Abstract
Purpose :
Zernike circle polynomials are in widespread use for wavefront error (WFE) analysis because of their orthogonality over a circular pupil and their representation of balanced classical aberrations. Because of artefacts due to the presence of order 1 and order 2 terms in higher order (HO) modes such as coma Z(3,1), spherical aberration Z(4,0), and secondary astigmatism Z(4,2), the coefficients of second degree modes do no predict with a good accuracy the wavefront error that can be corrected with spectacles. We propose new functions as alternatives of Zernike polynomials to represent the WFE of human eyes.
Methods :
A new decomposition basis, called D2V3 is built using Gram Schmidt method, with the constraint that the analytical expression of the HO modes (n≥3) does not contain radial terms of order 1 or 2. The use of orthonormal polynomials G(n,m) of lowest radial degree n (valuation) greater or equal to 3 allows to quantify the high order aberration wavefront component (V3). The new sub-basis for the HO aberration component (V3) is no longer orthogonal to the low order aberration component sub-basis (D2).
Results :
Ocular WFE can be decomposed into the sum of G(n,m) polynomials of low degree (n lesser or equal to 2) and of high degree (n greater or equal to 3).
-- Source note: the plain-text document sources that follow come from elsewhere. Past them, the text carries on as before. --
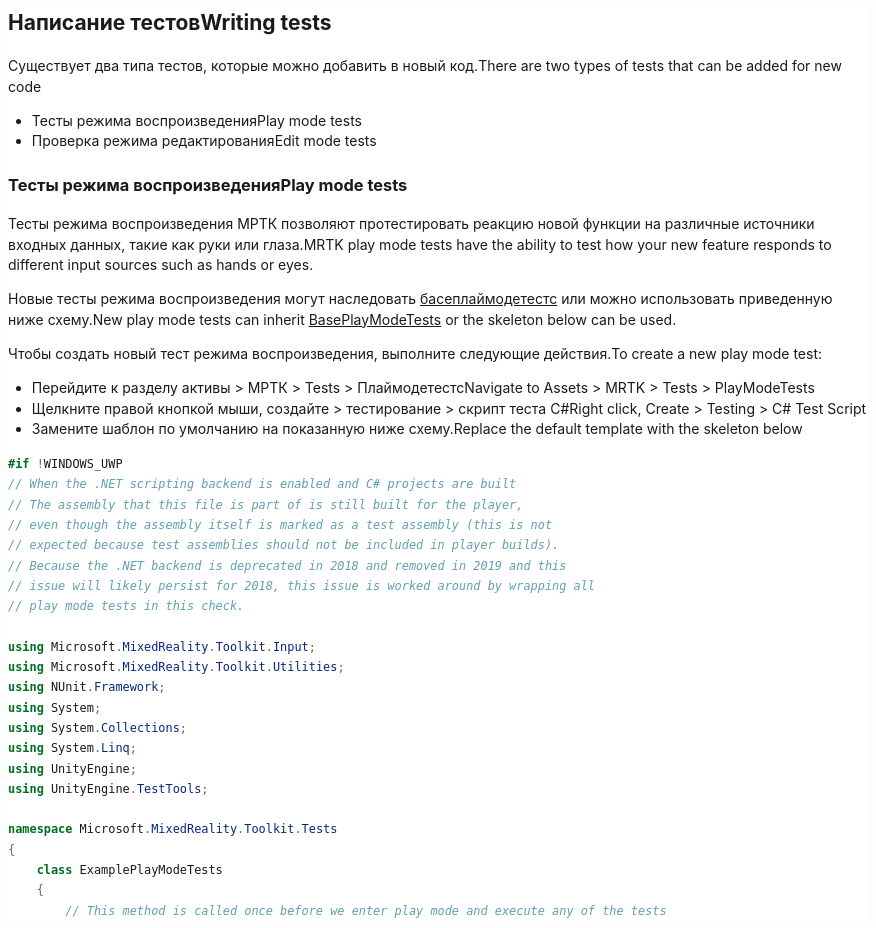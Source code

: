 ## <a name="writing-tests"></a><span data-ttu-id="d4e48-142">Написание тестов</span><span class="sxs-lookup"><span data-stu-id="d4e48-142">Writing tests</span></span>

<span data-ttu-id="d4e48-143">Существует два типа тестов, которые можно добавить в новый код.</span><span class="sxs-lookup"><span data-stu-id="d4e48-143">There are two types of tests that can be added for new code</span></span>

* <span data-ttu-id="d4e48-144">Тесты режима воспроизведения</span><span class="sxs-lookup"><span data-stu-id="d4e48-144">Play mode tests</span></span>
* <span data-ttu-id="d4e48-145">Проверка режима редактирования</span><span class="sxs-lookup"><span data-stu-id="d4e48-145">Edit mode tests</span></span>

### <a name="play-mode-tests"></a><span data-ttu-id="d4e48-146">Тесты режима воспроизведения</span><span class="sxs-lookup"><span data-stu-id="d4e48-146">Play mode tests</span></span>

<span data-ttu-id="d4e48-147">Тесты режима воспроизведения МРТК позволяют протестировать реакцию новой функции на различные источники входных данных, такие как руки или глаза.</span><span class="sxs-lookup"><span data-stu-id="d4e48-147">MRTK play mode tests have the ability to test how your new feature responds to different input sources such as hands or eyes.</span></span>

<span data-ttu-id="d4e48-148">Новые тесты режима воспроизведения могут наследовать [басеплаймодетестс](xref:Microsoft.MixedReality.Toolkit.Tests) или можно использовать приведенную ниже схему.</span><span class="sxs-lookup"><span data-stu-id="d4e48-148">New play mode tests can inherit [BasePlayModeTests](xref:Microsoft.MixedReality.Toolkit.Tests) or the skeleton below can be used.</span></span>

<span data-ttu-id="d4e48-149">Чтобы создать новый тест режима воспроизведения, выполните следующие действия.</span><span class="sxs-lookup"><span data-stu-id="d4e48-149">To create a new play mode test:</span></span>

* <span data-ttu-id="d4e48-150">Перейдите к разделу активы > МРТК > Tests > Плаймодетестс</span><span class="sxs-lookup"><span data-stu-id="d4e48-150">Navigate to Assets > MRTK > Tests > PlayModeTests</span></span>
* <span data-ttu-id="d4e48-151">Щелкните правой кнопкой мыши, создайте > тестирование > скрипт теста C#</span><span class="sxs-lookup"><span data-stu-id="d4e48-151">Right click, Create > Testing > C# Test Script</span></span>
* <span data-ttu-id="d4e48-152">Замените шаблон по умолчанию на показанную ниже схему.</span><span class="sxs-lookup"><span data-stu-id="d4e48-152">Replace the default template with the skeleton below</span></span>

```c#
#if !WINDOWS_UWP
// When the .NET scripting backend is enabled and C# projects are built
// The assembly that this file is part of is still built for the player,
// even though the assembly itself is marked as a test assembly (this is not
// expected because test assemblies should not be included in player builds).
// Because the .NET backend is deprecated in 2018 and removed in 2019 and this
// issue will likely persist for 2018, this issue is worked around by wrapping all
// play mode tests in this check.

using Microsoft.MixedReality.Toolkit.Input;
using Microsoft.MixedReality.Toolkit.Utilities;
using NUnit.Framework;
using System;
using System.Collections;
using System.Linq;
using UnityEngine;
using UnityEngine.TestTools;

namespace Microsoft.MixedReality.Toolkit.Tests
{
    class ExamplePlayModeTests
    {
        // This method is called once before we enter play mode and execute any of the tests
```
In situation where there is an increase in the HO aberrations (keratoconus, complicated refractive surgery, multifocal ablations), the 2nd degree modes of the D2V3 basis should better correlate with the clinical refraction as they comprise all the terms of radial order equal to 2. Terms of radial order equal to 1 (tilt) almost vanish in the D2V3 decomposition. Due to differences in their respective normalization constant, clinically relevant modes such as coma G(3,±1), spherical aberration G(4,0) and secondary astigmatism G(4±2) are weighted by more prominent coefficients in the D2V3 than the Zernike basis. This may facilitate the clinical interpretation and comparison of the aberrations within the HO WFE component.
Conclusions :
Because it provides better separation of the lower vs HO aberration components, the new D2V3 aberration basis may quantify more accurately the aberrations that contribute to the refractive error correctable with glasses, and provide clinicians with coefficients magnitudes which better underline the impact of the most clinically significant aberration modes.
This is an abstract that was submitted for the 2018 ARVO Annual Meeting, held in Honolulu, Hawaii, April 29 - May 3, 2018.